Stored data entries:
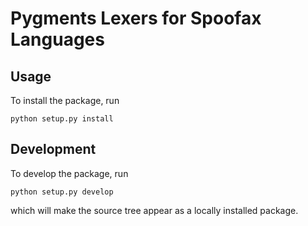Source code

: # Pygments Lexers for Spoofax Languages

## Usage

To install the package, run

    python setup.py install

## Development

To develop the package, run

    python setup.py develop

which will make the source tree appear as a locally installed package.
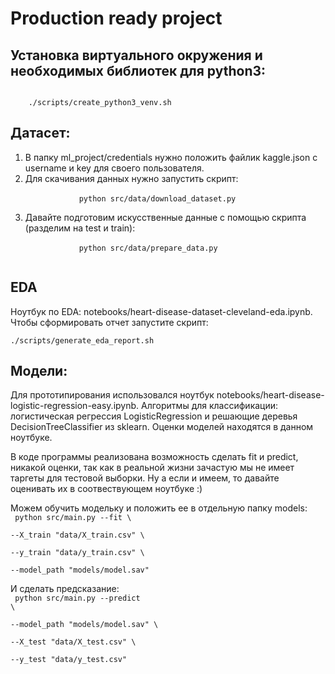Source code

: # Production ready project

## Установка виртуального окружения и необходимых библиотек для python3:
<code>
    ./scripts/create_python3_venv.sh
</code>

## Датасет:
<ol>
    <li>
        В папку ml_project/credentials нужно положить файлик kaggle.json c username и key для своего пользователя.
    </li>
    <li>
        Для скачивания данных нужно запустить скрипт:
        </br>
        <code>
            python src/data/download_dataset.py
        </code>
    </li>
    <li>
        Давайте подготовим искусственные данные с помощью скрипта (разделим на test и train):
        </br>
        <code>
            python src/data/prepare_data.py
        </code>
        </br>
    </li>
</ol>

## EDA
Ноутбук по EDA: notebooks/heart-disease-dataset-cleveland-eda.ipynb. Чтобы сформировать отчет запустите скрипт:
</br>
<code>
    ./scripts/generate_eda_report.sh
</code>

## Модели:
Для прототипирования использовался ноутбук notebooks/heart-disease-logistic-regression-easy.ipynb. Алгоритмы для классификации: логистическая регрессия LogisticRegression и решающие деревья DecisionTreeClassifier из sklearn. Оценки моделей находятся в данном ноутбуке.
</br>

В коде программы реализована возможность сделать fit и predict, никакой оценки, так как в реальной жизни зачастую мы не имеет таргеты для тестовой выборки. Ну а если и имеем, то давайте оценивать их в соотвествующем ноутбуке :)
</br>

Можем обучить модельку и положить ее в отдельную папку models:
</br>
<code>
    python src/main.py --fit \\  
                       --X_train "data/X_train.csv" \\  
                       --y_train "data/y_train.csv" \\  
                       --model_path "models/model.sav"
</code>
</br>

И сделать предсказание:
</br>
<code>
    python src/main.py --predict \\  
                       --model_path "models/model.sav" \\  
                       --X_test "data/X_test.csv" \\  
                       --y_test "data/y_test.csv"                
</code>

◆ WHAT THE TASK ASKS
Report each line in the data above that holds the word "setup" by copying it.

◆ FINISHED EXERCISE
    python setup.py install
    python setup.py develop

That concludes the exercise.